### GIVEN RECORDS
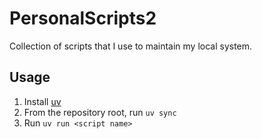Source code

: # PersonalScripts2
Collection of scripts that I use to maintain my local system.

## Usage

1. Install [uv](https://docs.astral.sh/uv/)
2. From the repository root, run `uv sync`
3. Run `uv run <script name>`
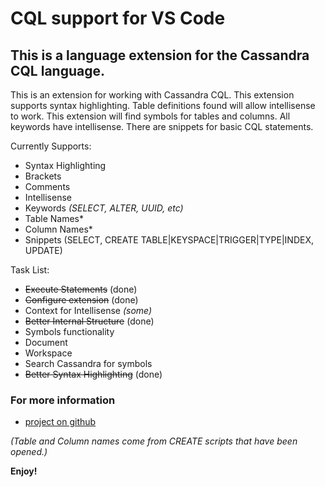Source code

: # CQL support for VS Code

## This is a language extension for the Cassandra CQL language.
This is an extension for working with Cassandra CQL. This extension supports syntax highlighting. Table definitions found will allow intellisense to work. This extension will find symbols for tables and columns. All keywords have intellisense. There are snippets for basic CQL statements.

Currently Supports:
 - Syntax Highlighting
 - Brackets
 - Comments
 - Intellisense 
  - Keywords *(SELECT, ALTER, UUID, etc)*
  - Table Names* 
  - Column Names*
 - Snippets (SELECT, CREATE TABLE|KEYSPACE|TRIGGER|TYPE|INDEX, UPDATE)
  

  
Task List:
 - ~~Execute Statements~~ (done)
 - ~~Configure extension~~ (done)
 - Context for Intellisense *(some)* 
 - ~~Better Internal Structure~~ (done)
 - Symbols functionality
  - Document
  - Workspace
 - Search Cassandra for symbols
 - ~~Better Syntax Highlighting~~ (done)

### For more information
* [project on github](https://github.com/lawrencekgrant/vscode-cql)

*(Table and Column names come from CREATE scripts that have been opened.)*

**Enjoy!** 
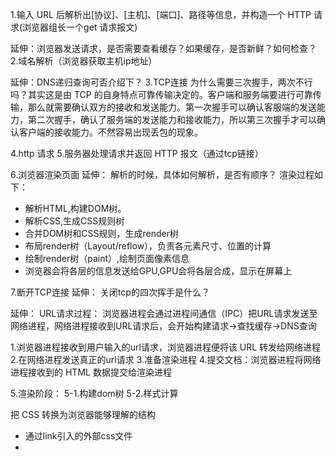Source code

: 1.输入 URL 后解析出[协议]、[主机]、[端口]、路径等信息，并构造一个 HTTP 请求(浏览器组长一个get 请求报文)

延伸：浏览器发送请求，是否需要查看缓存？如果缓存，是否新鲜？如何检查？
2.域名解析（浏览器获取主机ip地址）

延伸：DNS递归查询可否介绍下？
3.TCP连接
为什么需要三次握手，两次不行吗？其实这是由 TCP 的自身特点可靠传输决定的。客户端和服务端要进行可靠传输，那么就需要确认双方的接收和发送能力。第一次握手可以确认客服端的发送能力，第二次握手，确认了服务端的发送能力和接收能力，所以第三次握手才可以确认客户端的接收能力。不然容易出现丢包的现象。

4.http 请求
5.服务器处理请求并返回 HTTP 报文（通过tcp链接）

6.浏览器渲染页面
延伸：
解析的时候，具体如何解析，是否有顺序？
渲染过程如下：
- 解析HTML,构建DOM树。
- 解析CSS,生成CSS规则树
- 合并DOM树和CSS规则，生成render树
- 布局render树（Layout/reflow），负责各元素尺寸、位置的计算
- 绘制render树（paint）,绘制页面像素信息
- 浏览器会将各层的信息发送给GPU,GPU会将各层合成，显示在屏幕上

7.断开TCP连接
延伸：
关闭tcp的四次挥手是什么？

延伸：
URL请求过程：
浏览器进程会通过进程间通信（IPC）把URL请求发送至网络进程，网络进程接收到URL请求后，会开始构建请求->查找缓存->DNS查询 


1.浏览器进程接收到用户输入的url请求，浏览器进程便将该 URL 转发给网络进程
2.在网络进程发送真正的url请求
3.准备渲染进程
4.提交文档：浏览器进程将网络进程接收到的 HTML 数据提交给渲染进程

5.渲染阶段：
5-1.构建dom树
5-2.样式计算

把 CSS 转换为浏览器能够理解的结构
- 通过link引入的外部css文件
- <style>标签内的样式
- 元素的style属性内嵌的css
1.将上述三种 CSS 文本转换为浏览器可以理解的结构——styleSheets。
2.转换样式表中的属性值，使其标准化
3.利用 CSS 的继承规则和层叠规则进行计算标签的具体样式

5.3.布局阶段
构建布局树
- 遍历 DOM 树中的所有可见节点，并把这些节点加到布局树中；
- 而不可见的节点会被布局树忽略掉

布局计算：
DOM & CSSOM 合并成渲染树

5.4分层
现在我们有了布局树，而且每个元素的具体位置信息都计算出来了，那么接下来是不是就要开始着手绘制页面了？答案依然是否定的。
因为页面中有很多复杂的效果，如一些复杂的 3D 变换、页面滚动，或者使用 z-index 做 z 轴排序等，为了更加方便地实现这些效果，渲染引擎还需要为特定的节点生成专用的图层，并生成一棵对应的图层树（LayerTree）。
浏览器的页面实际上被分成了很多图层，这些图层叠加后合成了最终的页面。

5.5 图层绘制
5.6 栅格化（raster）操作
5.7 合成和显示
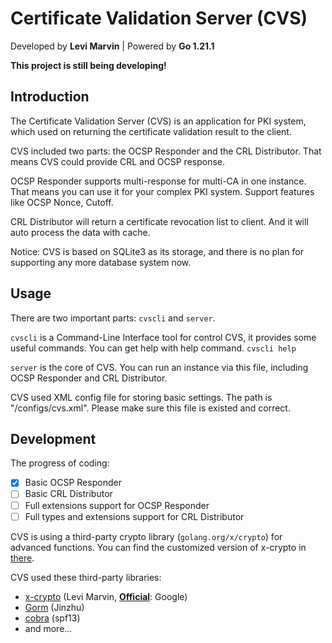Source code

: # Certificate Validation Server (CVS)
Developed by **Levi Marvin** | Powered by **Go 1.21.1**

**This project is still being developing!**

## Introduction
The Certificate Validation Server (CVS) is an application for PKI system, which used on returning the certificate
validation result to the client.

CVS included two parts: the OCSP Responder and the CRL Distributor. That means CVS could provide CRL and OCSP response.

OCSP Responder supports multi-response for multi-CA in one instance. That means you can use it for your complex PKI
system. Support features like OCSP Nonce, Cutoff.

CRL Distributor will return a certificate revocation list to client. And it will auto process the data with cache.

Notice: CVS is based on SQLite3 as its storage, and there is no plan for supporting any more database system now.

## Usage
There are two important parts: `cvscli` and `server`.

`cvscli` is a Command-Line Interface tool for control CVS, it provides some useful commands.
You can get help with help command. `cvscli help`

`server` is the core of CVS. You can run an instance via this file, including OCSP Responder and CRL Distributor.

CVS used XML config file for storing basic settings. The path is "<executable file>/configs/cvs.xml". Please make sure
this file is existed and correct.

## Development
The progress of coding:

- [x] Basic OCSP Responder
- [ ] Basic CRL Distributor
- [ ] Full extensions support for OCSP Responder
- [ ] Full types and extensions support for CRL Distributor

CVS is using a third-party crypto library (`golang.org/x/crypto`) for advanced functions.
You can find the customized version of x-crypto in [there](https://github.com/LeviMarvin/go-x-crypto).

CVS used these third-party libraries:
- [x-crypto](https://github.com/LeviMarvin/go-x-crypto) (Levi Marvin, **[Official](https://pkg.go.dev/golang.org/x/crypto)**: Google)
- [Gorm](https://gorm.io) (Jinzhu)
- [cobra](https://github.com/spf13/cobra) (spf13)
- and more...
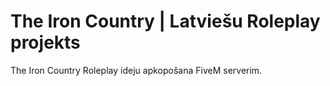 # The Iron Country | Latviešu Roleplay projekts
The Iron Country Roleplay ideju apkopošana FiveM serverim.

### PROBLEM REQUIREMENTS
After reading the entries above, report the number of lines that include the string "Better". Give no other text.

### COMPLETED EXERCISE
2